= Progressive Education Network Pakistan =

Pakistani non-profit organization

Progressive Education Network is a non-profit organization that seeks to improve and develop public education in Pakistan by adopting schools and by entering into partnerships with companies that pledge to assist schools in the area that they are in. Its main focus is on the primary schools of Pakistan. The company was started by seven professional personnel who were also friends and adopted its first schools in Lahore in the year of 2010. Its chief executive officer is Najeed Khan.

== History ==
Progressive Education Network was founded by a group of seven friends who were also professionals, businessmen, and educators, who wanted to improve public education in Pakistan as a means of assisting people from the lower and poorer end of society. They decided to adopt existing schools rather than building their own, and studied models such as BRAC, Citizens Foundation and CARE. They incorporated the company as a non-profit with the Securities and Exchange Commission of Pakistan under Section 42 of the Companies Ordinance 1984; it has been certified by the Pakistan Centre for Philanthropy (PCP) as adhering to best practices for non-profits.

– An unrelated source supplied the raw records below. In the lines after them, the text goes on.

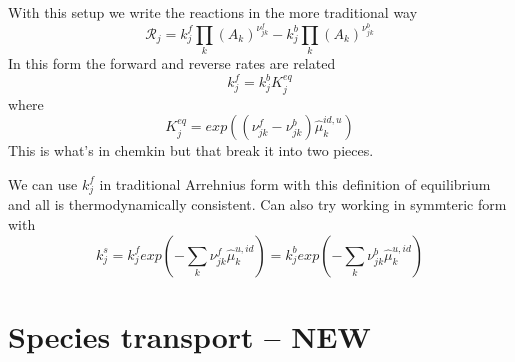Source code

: \documentclass[11pt]{article}
\begin{document}
With this setup we write the reactions in the more traditional way
\begin{equation}
\mathcal{R}_j = k_j^f \prod_k (A_k)^{\nu_{jk}^f}
- k_j^b \prod_k (A_k)^{\nu_{jk}^b}
\end{equation}
In this form the forward and reverse rates are related
\begin{equation}
 k_j^f = k_j^b K_j^{eq}
\end{equation}
where
\begin{equation}
K_j^{eq} = 
exp( (\nu_{jk}^f - \nu_{jk}^b) \hat{\mu}_k^{id,u})
\label{eq:kin_equil_trad}
\end{equation}
This is what's in chemkin but that break it into two pieces.

We can use $k_j^f$ in traditional Arrehnius form with this definition of equilibrium and all is thermodynamically
consistent.  Can also try working in symmteric form with
\[
k_j^s
=  k_j^f 
exp( - \sum_k \nu_{jk}^f \hat{\mu}_k^{u,id})
=  k_j^b 
exp( -  \sum_k \nu_{jk}^b \hat{\mu}_k^{u,id})
\]

\section{Species transport -- NEW}
\end{document}
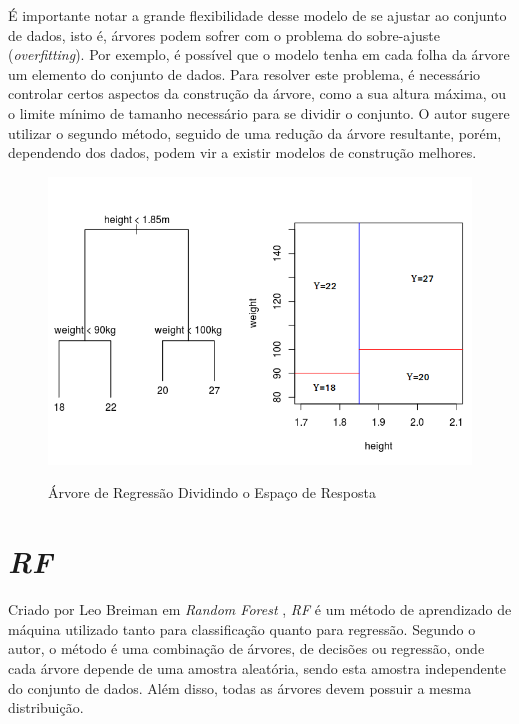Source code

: É importante notar a grande flexibilidade desse modelo de se ajustar ao conjunto de dados, isto é, árvores podem sofrer com o problema do sobre-ajuste (\textit{overfitting}). Por exemplo, é possível que o modelo tenha em cada folha da árvore um elemento do conjunto de dados. Para resolver este problema, é necessário controlar certos aspectos da construção da árvore, como a sua altura máxima, ou o limite mínimo de tamanho necessário para se dividir o conjunto. O autor sugere utilizar o segundo método, seguido de uma redução da árvore resultante, porém, dependendo dos dados, podem vir a existir modelos de construção melhores.
 
 \begin{figure}[htbp]
    \centering
    \includegraphics[scale=0.6]{monography/img/models/regression_tree.png}
    \label{figure:tree}
    \caption[Árvore de Regressão Dividindo o Espaço de Resposta]{Árvore de Regressão Dividindo o Espaço de Resposta\footnotemark}
\end{figure}


\section{\textit{\acrfull{RF}}}

Criado por Leo Breiman em \textit{Random Forest} \cite{Breiman:2001:RF:570181.570182}, \textit{\acrshort{RF}} é um método de aprendizado de máquina utilizado tanto para classificação quanto para regressão. Segundo o autor, o método é uma combinação de árvores, de decisões ou regressão, onde cada árvore depende de uma amostra aleatória, sendo esta amostra independente do conjunto de dados. Além disso, todas as árvores devem possuir a mesma distribuição. 


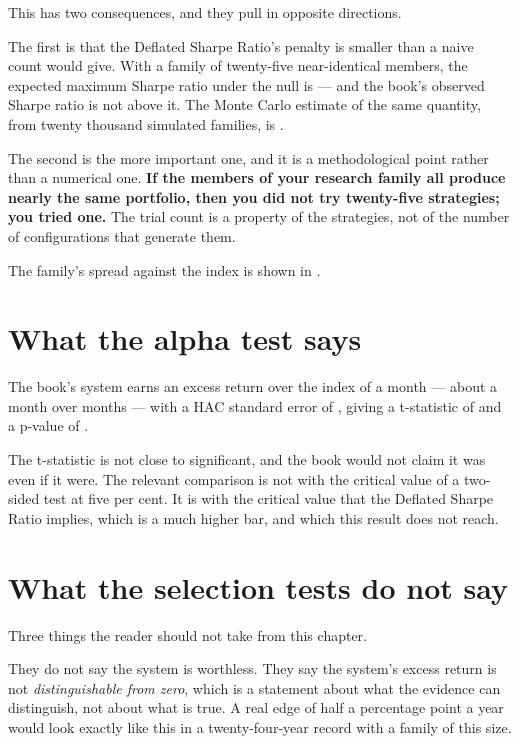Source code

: This has two consequences, and they pull in opposite directions.

The first is that the Deflated Sharpe Ratio's penalty is smaller than a
naive count would give. With a family of twenty-five near-identical
members, the expected maximum Sharpe ratio under the null is
\numSRZero{} --- and the book's observed Sharpe ratio is not above it. The
Monte Carlo estimate of the same quantity, from twenty thousand simulated
families, is \numSRZeroMonteCarlo{}.

The second is the more important one, and it is a methodological point
rather than a numerical one. \textbf{If the members of your research
family all produce nearly the same portfolio, then you did not try
twenty-five strategies; you tried one.} The trial count is a property of
the strategies, not of the number of configurations that generate them.

The family's spread against the index is shown in .

\section{What the alpha test says}

The book's system earns an excess return over the index of \numAlpha{} a
month --- about \numAlpha{} a month over \numAlphaMonths{} months --- with a
HAC standard error of \numAlphaSE{}, giving a t-statistic of
\numAlphaT{} and a p-value of \numAlphaP{}.

The t-statistic is not close to significant, and the book would not claim
it was even if it were. The relevant comparison is not with the critical
value of a two-sided test at five per cent. It is with the critical value
that the Deflated Sharpe Ratio implies, which is a much higher bar, and
which this result does not reach.

\section{What the selection tests do not say}

Three things the reader should not take from this chapter.

They do not say the system is worthless. They say the system's excess
return is not \emph{distinguishable from zero}, which is a statement about
what the evidence can distinguish, not about what is true. A real edge of
half a percentage point a year would look exactly like this in a
twenty-four-year record with a family of this size.

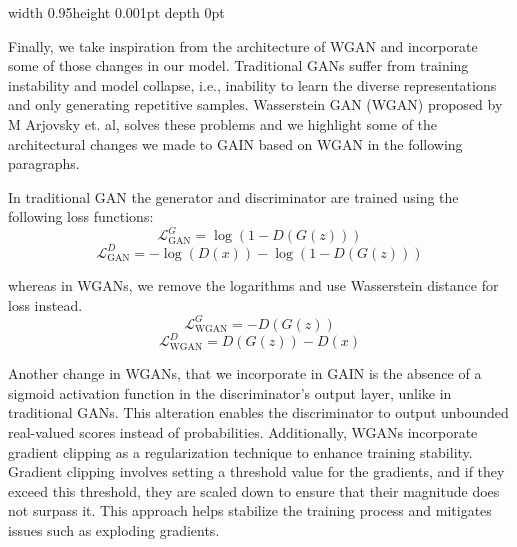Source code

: \textcolor{gray!80}{\vrule width 0.95\columnwidth height 0.001pt depth 0pt \relax}

\vspace{1ex}

Finally, we take inspiration from the architecture of WGAN and incorporate some of those changes in our model. Traditional GANs suffer from training instability and model collapse, i.e., inability to learn the diverse representations and only generating repetitive samples. Wasserstein GAN (WGAN) proposed by M Arjovsky et. al, solves these problems and we highlight some of the architectural changes we made to GAIN based on WGAN in the following paragraphs.

In traditional GAN the generator and discriminator are trained using the following loss functions:
\[
\mathcal{L}_{\text{GAN}}^G = \log(1 - D(G(z)))
\]
\[
\mathcal{L}_{\text{GAN}}^D = -\log(D(x)) - \log(1 - D(G(z)))
\]

whereas in WGANs, we remove the logarithms and use Wasserstein distance for loss instead.
\[
\mathcal{L}_{\text{WGAN}}^G = -D(G(z))
\]
\[
\mathcal{L}_{\text{WGAN}}^D = D(G(z)) - D(x)
\]

Another change in WGANs, that we incorporate in GAIN is the absence of a sigmoid activation function in the discriminator's output layer, unlike in traditional GANs. This alteration enables the discriminator to output unbounded real-valued scores instead of probabilities. Additionally, WGANs incorporate gradient clipping as a regularization technique to enhance training stability. Gradient clipping involves setting a threshold value for the gradients, and if they exceed this threshold, they are scaled down to ensure that their magnitude does not surpass it. This approach helps stabilize the training process and mitigates issues such as exploding gradients.
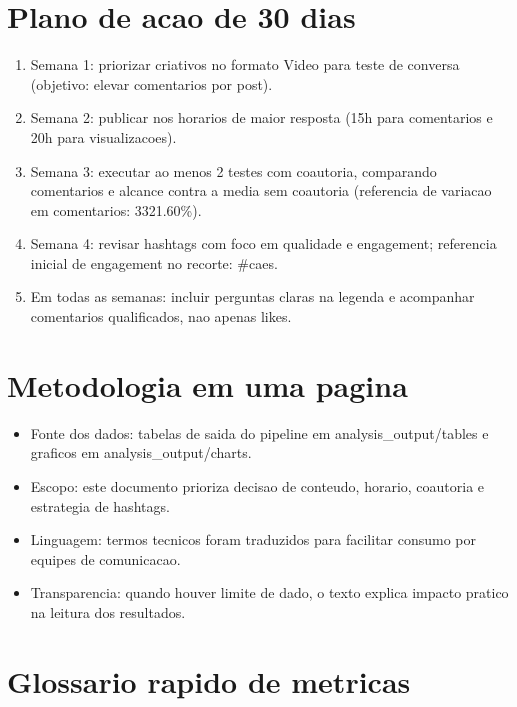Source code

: \documentclass[12pt,a4paper]{article}
\begin{document}
\section{Plano de acao de 30 dias}
\begin{enumerate}
\item Semana 1: priorizar criativos no formato Video para teste de conversa (objetivo: elevar comentarios por post).
\item Semana 2: publicar nos horarios de maior resposta (15h para comentarios e 20h para visualizacoes).
\item Semana 3: executar ao menos 2 testes com coautoria, comparando comentarios e alcance contra a media sem coautoria (referencia de variacao em comentarios: 3321.60\%).
\item Semana 4: revisar hashtags com foco em qualidade e engagement; referencia inicial de engagement no recorte: \#caes.
\item Em todas as semanas: incluir perguntas claras na legenda e acompanhar comentarios qualificados, nao apenas likes.
\end{enumerate}
\section{Metodologia em uma pagina}
\begin{itemize}
\item Fonte dos dados: tabelas de saida do pipeline em analysis\_output/tables e graficos em analysis\_output/charts.
\item Escopo: este documento prioriza decisao de conteudo, horario, coautoria e estrategia de hashtags.
\item Linguagem: termos tecnicos foram traduzidos para facilitar consumo por equipes de comunicacao.
\item Transparencia: quando houver limite de dado, o texto explica impacto pratico na leitura dos resultados.
\end{itemize}
\section{Glossario rapido de metricas}
\end{document}
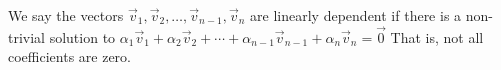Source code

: We say the vectors
\(\vec{v}_{1}, \vec{v}_{2},  \dots ,\vec{v}_{n - 1},\vec{v}_{n}\) are
linearly dependent if there is a non-trivial solution to
\(\alpha_{1}\vec{v}_{1}  +  \alpha_{2}\vec{v}_{2}  +  \dotsb  +  \alpha_{n - 1}\vec{v}_{n - 1}  +  \alpha_{n}\vec{v}_{n} = \vec{0}\)
That is, not all coefficients are zero.
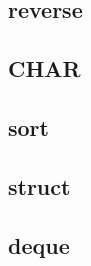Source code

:         \subsection{reverse}
                
        \subsection{CHAR}
                
        \subsection{sort}
                
        \subsection{struct}
                
        \subsection{deque}
                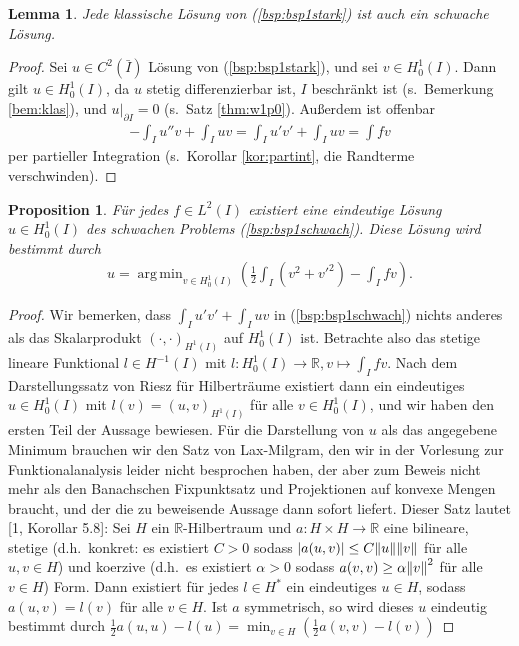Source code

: \documentclass[twoside]{article}
\newtheorem{lemma}[theorem]{Lemma}
\newtheorem{proposition}[theorem]{Proposition}
\theoremstyle{definition}
\DeclareMathOperator*{\argmin}{arg\,min}
\begin{document}
\begin{lemma}
Jede klassische Lösung von (\ref{bsp:bsp1stark}) ist auch ein schwache Lösung.
\end{lemma}
\begin{proof}
Sei $u \in C^2(\bar{I})$ Lösung von (\ref{bsp:bsp1stark}), und sei $v \in H^1_0(I)$. Dann gilt $u \in H^1_0(I)$, da $u$ stetig differenzierbar ist, $I$ beschränkt ist (s.\ Bemerkung \ref{bem:klas}), und $u|_{\partial I}=0$ (s.\ Satz \ref{thm:w1p0}). Außerdem ist offenbar
\begin{align*}
-\int_I u'' v + \int_I uv = \int_I u' v' + \int_I uv = \int fv
\end{align*}
per partieller Integration (s.\ Korollar \ref{kor:partint}, die Randterme verschwinden).
\end{proof}
\begin{proposition} \label{prop:min}
Für jedes $f \in L^2(I)$ existiert eine eindeutige Lösung $u \in H_0^1(I)$ des schwachen Problems (\ref{bsp:bsp1schwach}). Diese Lösung wird bestimmt durch
\begin{align*}
u = \argmin_{v \in H_0^1(I)} \left(\frac{1}{2} \int_I (v^2+v'^2)-\int_I fv \right).
\end{align*}
\end{proposition}
\begin{proof}
Wir bemerken, dass $\int_I u'v' + \int_I uv$ in (\ref{bsp:bsp1schwach}) nichts anderes als das Skalarprodukt $(\cdot,\cdot)_{H^1(I)}$ auf $H^1_0(I)$ ist. Betrachte also das stetige lineare Funktional $l \in H^{-1}(I)$ mit $l:H^1_0(I) \to \mathbb{R}, v \mapsto \int_I fv$. Nach dem Darstellungssatz von Riesz für Hilberträume existiert dann ein eindeutiges $u \in H^1_0(I)$ mit $l(v) = (u,v)_{H^1(I)}$ für alle $v \in H^1_0(I)$, und wir haben den ersten Teil der Aussage bewiesen. Für die Darstellung von $u$ als das angegebene Minimum brauchen wir den Satz von Lax-Milgram, den wir in der Vorlesung zur Funktionalanalysis leider nicht besprochen haben, der aber zum Beweis nicht mehr als den Banachschen Fixpunktsatz und Projektionen auf konvexe Mengen braucht, und der die zu beweisende Aussage dann sofort liefert. Dieser Satz lautet [1, Korollar 5.8]: Sei $H$ ein $\mathbb{R}$-Hilbertraum und $a:H\times H \to \mathbb{R}$ eine bilineare, stetige (d.h.\ konkret: es existiert $C>0$ sodass $\abs{a(u,v)} \leq C \norm{u} \norm{v}$ für alle $u,v \in H$) und koerzive (d.h.\ es existiert $\alpha>0$ sodass $a(v,v)\geq \alpha \norm{v}^2$ für alle $v \in H$) Form. Dann existiert für jedes $l \in H^*$ ein eindeutiges $u \in H$, sodass $a(u,v)=l(v)$ für alle $v \in H$. Ist $a$ symmetrisch, so wird dieses $u$ eindeutig bestimmt durch $\frac{1}{2} a(u,u) - l(u) = \min_{v \in H}\left(\frac{1}{2} a(v,v) - l(v) \right)$
\end{proof}
\end{document}
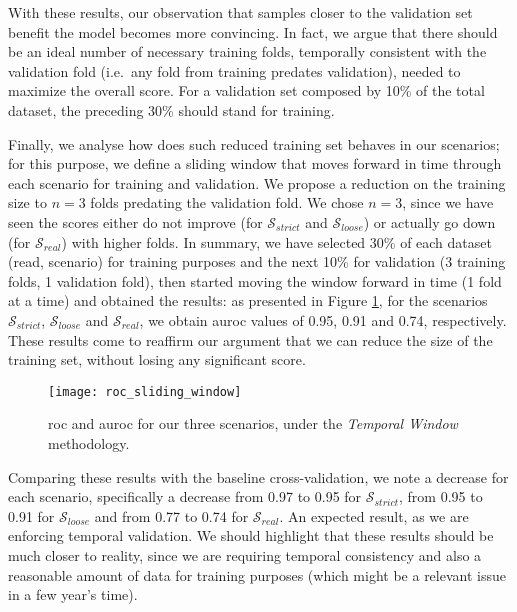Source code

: 
With these results, our observation that samples closer to the validation set benefit the model becomes more convincing. In fact, we argue that there should be an ideal number of necessary training folds, temporally consistent with the validation fold (i.e.\ any fold from training predates validation), needed to maximize the overall score. For a validation set composed by 10\% of the total dataset, the preceding 30\% should stand for training.

Finally, we analyse how does such reduced training set behaves in our scenarios; for this purpose, we define a sliding window that moves forward in time through each scenario for training and validation. We propose a reduction on the training size to $n=3$ folds predating the validation fold. We chose $n = 3$, since we have seen the scores either do not improve (for $\mathcal{S}_{strict}$ and $\mathcal{S}_{loose}$) or actually go down (for $\mathcal{S}_{real}$) with higher folds. In summary, we have selected 30\% of each dataset (read, scenario) for training purposes and the next 10\% for validation (3 training folds, 1 validation fold), then started moving the window forward in time (1 fold at a time) and obtained the results: as presented in Figure \ref{fig:roc_sliding_window}, for the scenarios $\mathcal{S}_{strict}$, $\mathcal{S}_{loose}$ and $\mathcal{S}_{real}$, we obtain \gls{auroc} values of 0.95, 0.91 and 0.74, respectively. These results come to reaffirm our argument that we can reduce the size of the training set, without losing any significant score.

\begin{figure}[!h]
	\centering
	\texttt{[image: roc\_sliding\_window]}
	\caption{\gls{roc} and \gls{auroc} for our three scenarios, under the \textit{Temporal Window} methodology.}
	\label{fig:roc_sliding_window}
\end{figure}

Comparing these results with the baseline cross-validation, we note a decrease for each scenario, specifically a decrease from 0.97 to 0.95 for $\mathcal{S}_{strict}$, from 0.95 to 0.91 for $\mathcal{S}_{loose}$ and from 0.77 to 0.74 for $\mathcal{S}_{real}$. An expected result, as we are enforcing temporal validation. We should highlight that these results should be much closer to reality, since we are requiring temporal consistency and also a reasonable amount of data for training purposes (which might be a relevant issue in a few year's time).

In 2010 the company adopted its first schools, in Lahore, with a total of more than 6,000 students. Initially, the founders and their friends funded it themselves; subsequently they developed sponsorship relationships with for-profit companies, including a Good Neighbor Program through which a company sponsors assistance to schools in its locality. They have declared a goal of improving the education of 1 million children throughout Pakistan by 2025. By January 2014, it had expanded to schools totaling almost 11,000 students in a number of locations in Pakistan, including Karachi, Gujrat and Muzaffargarh. As of July 2016, it had adopted 89 schools with almost 23,500 students and had signed an agreement to adopt 50 schools in Punjab.

== Methods ==
Progressive Education Network adopts state schools through a public-private partnership; it is one of several groups using this method to improve education in Pakistan. It works to improve them by improving their infrastructure, for example toilet facilities, drinking water, and classroom furniture, and monitoring teachers, hiring additional teachers to reduce class sizes, and providing teacher training during the summer and winter holidays. The company also provides staff to clean schools twice a day, organizes debate, quiz, and sporting contests, and has provided computers and funded computer classes, but it places its highest priority on hiring more teachers and improving their training.